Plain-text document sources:
Content starts
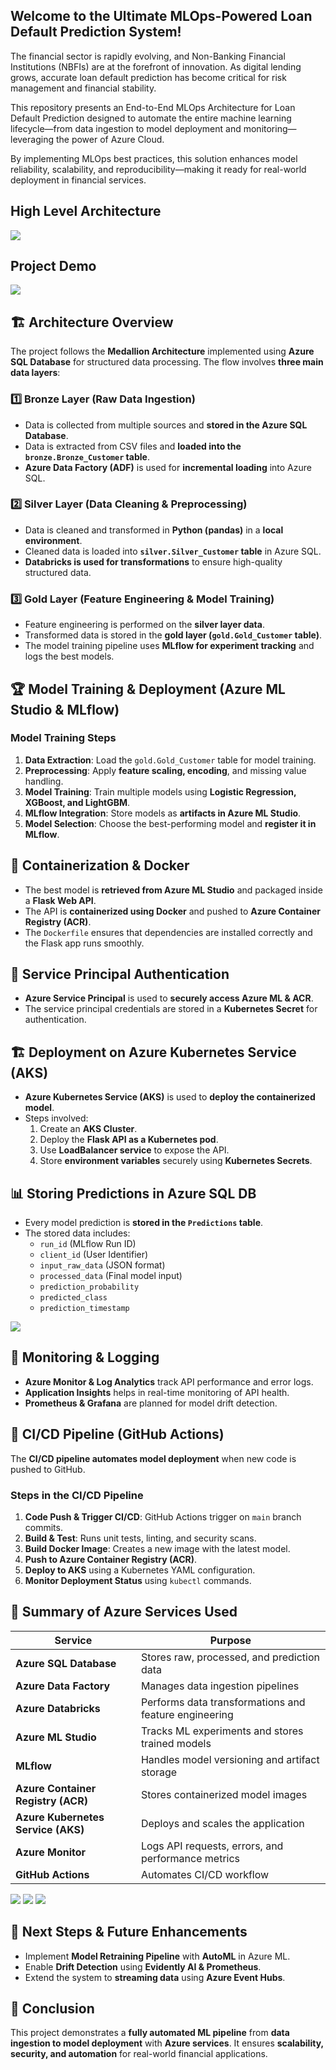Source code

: ## Welcome to the Ultimate MLOps-Powered Loan Default Prediction System! 

The financial sector is rapidly evolving, and Non-Banking Financial Institutions (NBFIs) are at the forefront of innovation. As digital lending grows, accurate loan default prediction has become critical for risk management and financial stability.

This repository presents an End-to-End MLOps Architecture for Loan Default Prediction designed to automate the entire machine learning lifecycle—from data ingestion to model deployment and monitoring—leveraging the power of Azure Cloud.

By implementing MLOps best practices, this solution enhances model reliability, scalability, and reproducibility—making it ready for real-world deployment in financial services.

## High Level Architecture
![](assets/architecture.png)

## Project Demo
![](assets/loan-default-prediction-azure-demo.gif)

## 🏗️ Architecture Overview
The project follows the **Medallion Architecture** implemented using **Azure SQL Database** for structured data processing. The flow involves **three main data layers**:

### **1️⃣ Bronze Layer (Raw Data Ingestion)**
- Data is collected from multiple sources and **stored in the Azure SQL Database**.
- Data is extracted from CSV files and **loaded into the `bronze.Bronze_Customer` table**.
- **Azure Data Factory (ADF)** is used for **incremental loading** into Azure SQL.

### **2️⃣ Silver Layer (Data Cleaning & Preprocessing)**
- Data is cleaned and transformed in **Python (pandas)** in a **local environment**.
- Cleaned data is loaded into **`silver.Silver_Customer` table** in Azure SQL.
- **Databricks is used for transformations** to ensure high-quality structured data.

### **3️⃣ Gold Layer (Feature Engineering & Model Training)**
- Feature engineering is performed on the **silver layer data**.
- Transformed data is stored in the **gold layer (`gold.Gold_Customer` table)**.
- The model training pipeline uses **MLflow for experiment tracking** and logs the best models.

## 🏆 Model Training & Deployment (Azure ML Studio & MLflow)
### **Model Training Steps**
1. **Data Extraction**: Load the `gold.Gold_Customer` table for model training.
2. **Preprocessing**: Apply **feature scaling, encoding**, and missing value handling.
3. **Model Training**: Train multiple models using **Logistic Regression, XGBoost, and LightGBM**.
4. **MLflow Integration**: Store models as **artifacts in Azure ML Studio**.
5. **Model Selection**: Choose the best-performing model and **register it in MLflow**.

## 🚀 Containerization & Docker
- The best model is **retrieved from Azure ML Studio** and packaged inside a **Flask Web API**.
- The API is **containerized using Docker** and pushed to **Azure Container Registry (ACR)**.
- The `Dockerfile` ensures that dependencies are installed correctly and the Flask app runs smoothly.

## 🔐 Service Principal Authentication
- **Azure Service Principal** is used to **securely access Azure ML & ACR**.
- The service principal credentials are stored in a **Kubernetes Secret** for authentication.

## 🏗️ Deployment on Azure Kubernetes Service (AKS)
- **Azure Kubernetes Service (AKS)** is used to **deploy the containerized model**.
- Steps involved:
  1. Create an **AKS Cluster**.
  2. Deploy the **Flask API as a Kubernetes pod**.
  3. Use **LoadBalancer service** to expose the API.
  4. Store **environment variables** securely using **Kubernetes Secrets**.

## 📊 Storing Predictions in Azure SQL DB
- Every model prediction is **stored in the `Predictions` table**.
- The stored data includes:
  - `run_id` (MLflow Run ID)
  - `client_id` (User Identifier)
  - `input_raw_data` (JSON format)
  - `processed_data` (Final model input)
  - `prediction_probability`
  - `predicted_class`
  - `prediction_timestamp`

![](assets/predictions.png)
## 📡 Monitoring & Logging
- **Azure Monitor & Log Analytics** track API performance and error logs.
- **Application Insights** helps in real-time monitoring of API health.
- **Prometheus & Grafana** are planned for model drift detection.

## 🔄 CI/CD Pipeline (GitHub Actions)
The **CI/CD pipeline automates model deployment** when new code is pushed to GitHub.

### **Steps in the CI/CD Pipeline**
1. **Code Push & Trigger CI/CD**: GitHub Actions trigger on `main` branch commits.
2. **Build & Test**: Runs unit tests, linting, and security scans.
3. **Build Docker Image**: Creates a new image with the latest model.
4. **Push to Azure Container Registry (ACR)**.
5. **Deploy to AKS** using a Kubernetes YAML configuration.
6. **Monitor Deployment Status** using `kubectl` commands.

## 📜 Summary of Azure Services Used
| **Service** | **Purpose** |
|------------|------------|
| **Azure SQL Database** | Stores raw, processed, and prediction data |
| **Azure Data Factory** | Manages data ingestion pipelines |
| **Azure Databricks** | Performs data transformations and feature engineering |
| **Azure ML Studio** | Tracks ML experiments and stores trained models |
| **MLflow** | Handles model versioning and artifact storage |
| **Azure Container Registry (ACR)** | Stores containerized model images |
| **Azure Kubernetes Service (AKS)** | Deploys and scales the application |
| **Azure Monitor** | Logs API requests, errors, and performance metrics |
| **GitHub Actions** | Automates CI/CD workflow |
![](assets/resource-groups.png)
![](assets/aks-monitor.png)
![](assets/amls-jobs.png)

## 📌 Next Steps & Future Enhancements
- Implement **Model Retraining Pipeline** with **AutoML** in Azure ML.
- Enable **Drift Detection** using **Evidently AI & Prometheus**.
- Extend the system to **streaming data** using **Azure Event Hubs**.

## 🎯 Conclusion
This project demonstrates a **fully automated ML pipeline** from **data ingestion to model deployment** with **Azure services**. It ensures **scalability, security, and automation** for real-world financial applications.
Content ends
> _Your assignment_: Carry over each record above character for character, with the pictures left out.

> _Your response_:
Source code

: ## Welcome to the Ultimate MLOps-Powered Loan Default Prediction System! 

The financial sector is rapidly evolving, and Non-Banking Financial Institutions (NBFIs) are at the forefront of innovation. As digital lending grows, accurate loan default prediction has become critical for risk management and financial stability.

This repository presents an End-to-End MLOps Architecture for Loan Default Prediction designed to automate the entire machine learning lifecycle—from data ingestion to model deployment and monitoring—leveraging the power of Azure Cloud.

By implementing MLOps best practices, this solution enhances model reliability, scalability, and reproducibility—making it ready for real-world deployment in financial services.

## High Level Architecture
![](assets/architecture.png)

## Project Demo
![](assets/loan-default-prediction-azure-demo.gif)

## 🏗️ Architecture Overview
The project follows the **Medallion Architecture** implemented using **Azure SQL Database** for structured data processing. The flow involves **three main data layers**:

### **1️⃣ Bronze Layer (Raw Data Ingestion)**
- Data is collected from multiple sources and **stored in the Azure SQL Database**.
- Data is extracted from CSV files and **loaded into the `bronze.Bronze_Customer` table**.
- **Azure Data Factory (ADF)** is used for **incremental loading** into Azure SQL.

### **2️⃣ Silver Layer (Data Cleaning & Preprocessing)**
- Data is cleaned and transformed in **Python (pandas)** in a **local environment**.
- Cleaned data is loaded into **`silver.Silver_Customer` table** in Azure SQL.
- **Databricks is used for transformations** to ensure high-quality structured data.

### **3️⃣ Gold Layer (Feature Engineering & Model Training)**
- Feature engineering is performed on the **silver layer data**.
- Transformed data is stored in the **gold layer (`gold.Gold_Customer` table)**.
- The model training pipeline uses **MLflow for experiment tracking** and logs the best models.

## 🏆 Model Training & Deployment (Azure ML Studio & MLflow)
### **Model Training Steps**
1. **Data Extraction**: Load the `gold.Gold_Customer` table for model training.
2. **Preprocessing**: Apply **feature scaling, encoding**, and missing value handling.
3. **Model Training**: Train multiple models using **Logistic Regression, XGBoost, and LightGBM**.
4. **MLflow Integration**: Store models as **artifacts in Azure ML Studio**.
5. **Model Selection**: Choose the best-performing model and **register it in MLflow**.

## 🚀 Containerization & Docker
- The best model is **retrieved from Azure ML Studio** and packaged inside a **Flask Web API**.
- The API is **containerized using Docker** and pushed to **Azure Container Registry (ACR)**.
- The `Dockerfile` ensures that dependencies are installed correctly and the Flask app runs smoothly.

## 🔐 Service Principal Authentication
- **Azure Service Principal** is used to **securely access Azure ML & ACR**.
- The service principal credentials are stored in a **Kubernetes Secret** for authentication.

## 🏗️ Deployment on Azure Kubernetes Service (AKS)
- **Azure Kubernetes Service (AKS)** is used to **deploy the containerized model**.
- Steps involved:
  1. Create an **AKS Cluster**.
  2. Deploy the **Flask API as a Kubernetes pod**.
  3. Use **LoadBalancer service** to expose the API.
  4. Store **environment variables** securely using **Kubernetes Secrets**.

## 📊 Storing Predictions in Azure SQL DB
- Every model prediction is **stored in the `Predictions` table**.
- The stored data includes:
  - `run_id` (MLflow Run ID)
  - `client_id` (User Identifier)
  - `input_raw_data` (JSON format)
  - `processed_data` (Final model input)
  - `prediction_probability`
  - `predicted_class`
  - `prediction_timestamp`

![](assets/predictions.png)
## 📡 Monitoring & Logging
- **Azure Monitor & Log Analytics** track API performance and error logs.
- **Application Insights** helps in real-time monitoring of API health.
- **Prometheus & Grafana** are planned for model drift detection.

## 🔄 CI/CD Pipeline (GitHub Actions)
The **CI/CD pipeline automates model deployment** when new code is pushed to GitHub.

### **Steps in the CI/CD Pipeline**
1. **Code Push & Trigger CI/CD**: GitHub Actions trigger on `main` branch commits.
2. **Build & Test**: Runs unit tests, linting, and security scans.
3. **Build Docker Image**: Creates a new image with the latest model.
4. **Push to Azure Container Registry (ACR)**.
5. **Deploy to AKS** using a Kubernetes YAML configuration.
6. **Monitor Deployment Status** using `kubectl` commands.

## 📜 Summary of Azure Services Used
| **Service** | **Purpose** |
|------------|------------|
| **Azure SQL Database** | Stores raw, processed, and prediction data |
| **Azure Data Factory** | Manages data ingestion pipelines |
| **Azure Databricks** | Performs data transformations and feature engineering |
| **Azure ML Studio** | Tracks ML experiments and stores trained models |
| **MLflow** | Handles model versioning and artifact storage |
| **Azure Container Registry (ACR)** | Stores containerized model images |
| **Azure Kubernetes Service (AKS)** | Deploys and scales the application |
| **Azure Monitor** | Logs API requests, errors, and performance metrics |
| **GitHub Actions** | Automates CI/CD workflow |
![](assets/resource-groups.png)
![](assets/aks-monitor.png)
![](assets/amls-jobs.png)

## 📌 Next Steps & Future Enhancements
- Implement **Model Retraining Pipeline** with **AutoML** in Azure ML.
- Enable **Drift Detection** using **Evidently AI & Prometheus**.
- Extend the system to **streaming data** using **Azure Event Hubs**.

## 🎯 Conclusion
This project demonstrates a **fully automated ML pipeline** from **data ingestion to model deployment** with **Azure services**. It ensures **scalability, security, and automation** for real-world financial applications.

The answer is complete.